• _Exercise objective_
The answer must consist of every line in the data that contains "begin".

• _Input material_

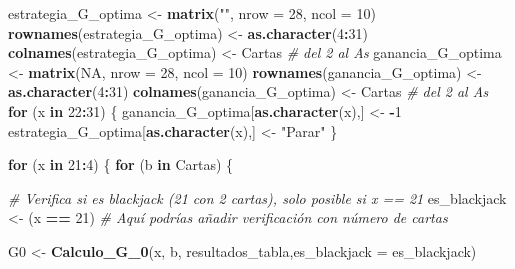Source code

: \documentclass[12pt,a4paper,]{book}
\newenvironment{Shaded}{\begin{snugshade}}{\end{snugshade}}
\newcommand{\AttributeTok}[1]{\textcolor[rgb]{0.13,0.29,0.53}{#1}}
\newcommand{\CommentTok}[1]{\textcolor[rgb]{0.56,0.35,0.01}{\textit{#1}}}
\newcommand{\ConstantTok}[1]{\textcolor[rgb]{0.56,0.35,0.01}{#1}}
\newcommand{\ControlFlowTok}[1]{\textcolor[rgb]{0.13,0.29,0.53}{\textbf{#1}}}
\newcommand{\DecValTok}[1]{\textcolor[rgb]{0.00,0.00,0.81}{#1}}
\newcommand{\FunctionTok}[1]{\textcolor[rgb]{0.13,0.29,0.53}{\textbf{#1}}}
\newcommand{\NormalTok}[1]{#1}
\newcommand{\OtherTok}[1]{\textcolor[rgb]{0.56,0.35,0.01}{#1}}
\newcommand{\SpecialCharTok}[1]{\textcolor[rgb]{0.81,0.36,0.00}{\textbf{#1}}}
\newcommand{\StringTok}[1]{\textcolor[rgb]{0.31,0.60,0.02}{#1}}
\numberwithin{dummy}{section}
\theoremstyle{ocrenumbox}
\theoremstyle{blacknumex}
\theoremstyle{blacknumbox}
\theoremstyle{ocrenum}
\theoremstyle{ocrenum}
\begin{document}
\begin{Shaded}
\begin{Highlighting}[]
\NormalTok{estrategia\_G\_optima }\OtherTok{\textless{}{-}} \FunctionTok{matrix}\NormalTok{(}\StringTok{""}\NormalTok{, }\AttributeTok{nrow =} \DecValTok{28}\NormalTok{, }\AttributeTok{ncol =} \DecValTok{10}\NormalTok{)}
\FunctionTok{rownames}\NormalTok{(estrategia\_G\_optima) }\OtherTok{\textless{}{-}} \FunctionTok{as.character}\NormalTok{(}\DecValTok{4}\SpecialCharTok{:}\DecValTok{31}\NormalTok{)}
\FunctionTok{colnames}\NormalTok{(estrategia\_G\_optima) }\OtherTok{\textless{}{-}}\NormalTok{ Cartas  }\CommentTok{\# del 2 al As}
\NormalTok{ganancia\_G\_optima }\OtherTok{\textless{}{-}} \FunctionTok{matrix}\NormalTok{(}\ConstantTok{NA}\NormalTok{, }\AttributeTok{nrow =} \DecValTok{28}\NormalTok{, }\AttributeTok{ncol =} \DecValTok{10}\NormalTok{)}
\FunctionTok{rownames}\NormalTok{(ganancia\_G\_optima) }\OtherTok{\textless{}{-}} \FunctionTok{as.character}\NormalTok{(}\DecValTok{4}\SpecialCharTok{:}\DecValTok{31}\NormalTok{)}
\FunctionTok{colnames}\NormalTok{(ganancia\_G\_optima) }\OtherTok{\textless{}{-}}\NormalTok{ Cartas  }\CommentTok{\# del 2 al As}
\ControlFlowTok{for}\NormalTok{ (x }\ControlFlowTok{in} \DecValTok{22}\SpecialCharTok{:}\DecValTok{31}\NormalTok{) \{}
\NormalTok{  ganancia\_G\_optima[}\FunctionTok{as.character}\NormalTok{(x),] }\OtherTok{\textless{}{-}} \SpecialCharTok{{-}}\DecValTok{1}
\NormalTok{  estrategia\_G\_optima[}\FunctionTok{as.character}\NormalTok{(x),] }\OtherTok{\textless{}{-}} \StringTok{"Parar"}
\NormalTok{\}}

\ControlFlowTok{for}\NormalTok{ (x }\ControlFlowTok{in} \DecValTok{21}\SpecialCharTok{:}\DecValTok{4}\NormalTok{) \{}
  \ControlFlowTok{for}\NormalTok{ (b }\ControlFlowTok{in}\NormalTok{ Cartas) \{}
    
    \CommentTok{\# Verifica si es blackjack (21 con 2 cartas), solo posible si x == 21}
\NormalTok{    es\_blackjack }\OtherTok{\textless{}{-}}\NormalTok{ (x }\SpecialCharTok{==} \DecValTok{21}\NormalTok{)  }\CommentTok{\# Aquí podrías añadir verificación con número de cartas}
    
\NormalTok{    G0 }\OtherTok{\textless{}{-}} \FunctionTok{Calculo\_G\_0}\NormalTok{(x, b, resultados\_tabla,}\AttributeTok{es\_blackjack =}\NormalTok{ es\_blackjack)}
    

\end{Highlighting}
\end{Shaded}
\end{document}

• _Exercise response_
\newenvironment{Shaded}{\begin{snugshade}}{\end{snugshade}}
\begin{document}
\begin{Shaded}
\begin{Highlighting}[]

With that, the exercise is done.